NAKAMOTO PERSONAL

空にある星を一つ欲しいと思いませんか? 思わない? そんなら、君と話をしない。

女に参政権はいらない。勿論、男にも。


仕事帰りに期日前投票


言うまでもなく、参政権は国民の権利である。

しかし、むやみやたらと投票率を上げようとする、投票しないことを悪く言うような風潮は如何なものか。
権利の強要である。


投票は国民の意思表示である。しかしその表示すべき意志が無ければ投票は意味を為さない。
むしろ意志の無い投票は害悪でさえある。
どこに入れたら良いのか、誰に入れたら良いのか、明確な意思のない投票ならばしない方が良いに決まってる。
適当な、無自覚な投票が国家の行く末を左右するのである。


女に参政権はいらない。

勿論、男にも。


と喝破したのは山本夏彦翁である。

 女に参政権はいらないと言えば、さぞかしお怒りだろうが待ってくれ、男にもいらない。

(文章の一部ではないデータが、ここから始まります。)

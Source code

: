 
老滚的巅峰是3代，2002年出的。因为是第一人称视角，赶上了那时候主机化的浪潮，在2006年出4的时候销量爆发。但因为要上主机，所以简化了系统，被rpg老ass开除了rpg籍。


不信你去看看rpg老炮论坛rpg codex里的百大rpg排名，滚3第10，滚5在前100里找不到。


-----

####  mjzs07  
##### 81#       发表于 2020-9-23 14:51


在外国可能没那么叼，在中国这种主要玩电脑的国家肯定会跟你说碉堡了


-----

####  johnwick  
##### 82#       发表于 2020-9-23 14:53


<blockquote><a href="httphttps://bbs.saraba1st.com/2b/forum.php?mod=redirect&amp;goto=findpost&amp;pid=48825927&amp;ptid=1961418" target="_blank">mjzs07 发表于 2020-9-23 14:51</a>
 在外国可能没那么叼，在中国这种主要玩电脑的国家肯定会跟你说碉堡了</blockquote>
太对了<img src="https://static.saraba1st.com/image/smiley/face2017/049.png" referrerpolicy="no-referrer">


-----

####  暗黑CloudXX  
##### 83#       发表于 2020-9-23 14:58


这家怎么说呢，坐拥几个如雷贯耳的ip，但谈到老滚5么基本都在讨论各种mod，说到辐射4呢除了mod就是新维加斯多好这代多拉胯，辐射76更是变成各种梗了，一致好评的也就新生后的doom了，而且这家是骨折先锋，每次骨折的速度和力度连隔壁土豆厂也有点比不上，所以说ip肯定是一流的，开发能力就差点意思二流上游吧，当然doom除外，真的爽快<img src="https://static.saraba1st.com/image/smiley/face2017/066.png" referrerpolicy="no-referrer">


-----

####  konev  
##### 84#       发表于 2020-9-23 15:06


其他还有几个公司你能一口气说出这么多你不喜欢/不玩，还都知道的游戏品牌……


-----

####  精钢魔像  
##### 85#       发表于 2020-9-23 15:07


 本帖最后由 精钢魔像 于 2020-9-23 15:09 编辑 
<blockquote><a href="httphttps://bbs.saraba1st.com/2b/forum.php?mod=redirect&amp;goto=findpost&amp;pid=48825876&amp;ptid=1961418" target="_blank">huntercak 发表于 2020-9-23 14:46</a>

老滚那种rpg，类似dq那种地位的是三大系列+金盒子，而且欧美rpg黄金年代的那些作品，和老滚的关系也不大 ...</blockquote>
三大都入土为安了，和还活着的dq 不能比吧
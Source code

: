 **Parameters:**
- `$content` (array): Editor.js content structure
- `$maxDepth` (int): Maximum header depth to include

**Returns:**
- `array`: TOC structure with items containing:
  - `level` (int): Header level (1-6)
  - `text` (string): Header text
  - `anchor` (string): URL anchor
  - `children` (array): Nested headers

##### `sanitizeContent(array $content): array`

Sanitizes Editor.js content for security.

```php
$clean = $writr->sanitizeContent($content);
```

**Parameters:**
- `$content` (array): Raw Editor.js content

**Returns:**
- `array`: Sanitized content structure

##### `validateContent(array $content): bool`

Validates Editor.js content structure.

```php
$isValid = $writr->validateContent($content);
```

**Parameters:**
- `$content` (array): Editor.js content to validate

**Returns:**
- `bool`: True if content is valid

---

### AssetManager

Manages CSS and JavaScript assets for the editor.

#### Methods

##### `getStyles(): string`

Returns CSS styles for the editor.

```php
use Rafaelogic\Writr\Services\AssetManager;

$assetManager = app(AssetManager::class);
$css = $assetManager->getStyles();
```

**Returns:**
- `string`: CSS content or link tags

制限選挙でたくさんだ。
 ガリバー旅行記スイフトは、女は男をたぶらかすのが仕事だといえば語弊があるなら、魅してとりこにするのが仕事で、ほかの事など念頭にない。フランス婦人も第二次大戦後選挙権を貰ってくれと言われたのに断った。まあそう仰有らずにと再三言われてしぶしぶ貰った。
 お忘れだろうが昔は直接国税十五円納めなければ選挙権はなかった。制限選挙である。税と関係なく選挙権は万人にあるべきだと大正デモクラシーは執拗に主張して、大正十四年ようやく普通選挙は通った。ただし男だけで女のことはきれいに忘れていた。文句を言う女は市川房枝くらいで、あれは女の仲間ではないと、ほかでもない女が思ってた。
 制限選挙なら選挙民は三十万人だったのに普選になったら千二百五十万人にふえた(大正十四年)。その結果どうなったか。選挙民が二倍になれば饗宴、買収、選挙の腐敗は二倍はおろか五倍十倍になる。女の選挙権はアメリカの占領軍がくれたのである。棚からぼた餅で、女はもらい物が大好きである。
 女は投票したか否かを問うて票の中身を問わない。小学生の昔から棄権は罪のように教えられたからだ。朝日新聞は進歩的ふりをして「日教組」を手なずけた。その甲斐あってまにうけて進歩的になった生徒に今度は社説を読ませ、「天声人語」を写させた。
 高校生には大学の入試問題は朝日から出るぞと言いふらした。投票すれば社会党に一票を投ずるにきまっていると思うのはフシギだが、選挙は人を盲目にする。投票さえしてくれればわが党にと思って子供たちに吹きこんだのである。それが習い性となったのが世の妻君連である。亭主が推す候補者に同じく一票を投ずれば二倍になるだけである。進歩的婦人は亭主には従わなくても組合の推す候補に投票すれば、これまた二倍になるだけである。人数が二倍になればこのていたらくだとはすでに述べた。
 制限選挙で投票者がかりに五百万に減ればそれは人類の縮図である。悪玉もいれば善玉もいる、人殺しもいれば偽善者も稀に君子人もいる。もし貧乏人代表がいないと言うならどしどしいれるがいい。制限選挙でたくさんである。

── 山本夏彦(『死ぬの大好き』)

死ぬの大好き

死ぬの大好き


福田恆存も言う。

 選挙のたびによく言はれることだが、なぜ棄権してはいけないのか。棄権してもよいといふことになれば、政治に不熱心な、あるいは政治の解らない市民は気楽に棄権するだらう。さうなれば、政治に熱心な、あるいは政治の解つてゐる市民は相対的に二票分の権利を得たことになるではないか。医師にもふぐの板前にも資格試験がある。自動車の運転にも免許状が要る。主権在民のその主権者が無条件免許とは、そして誰もそれを疑はないのは、考へてみれば不思議な話である。封建時代の君主の方が、むしろ自分を脅かす内外の競争者を前にして、おのづとその資格と実力とを絶えず問はれてゐたやうに思はれる。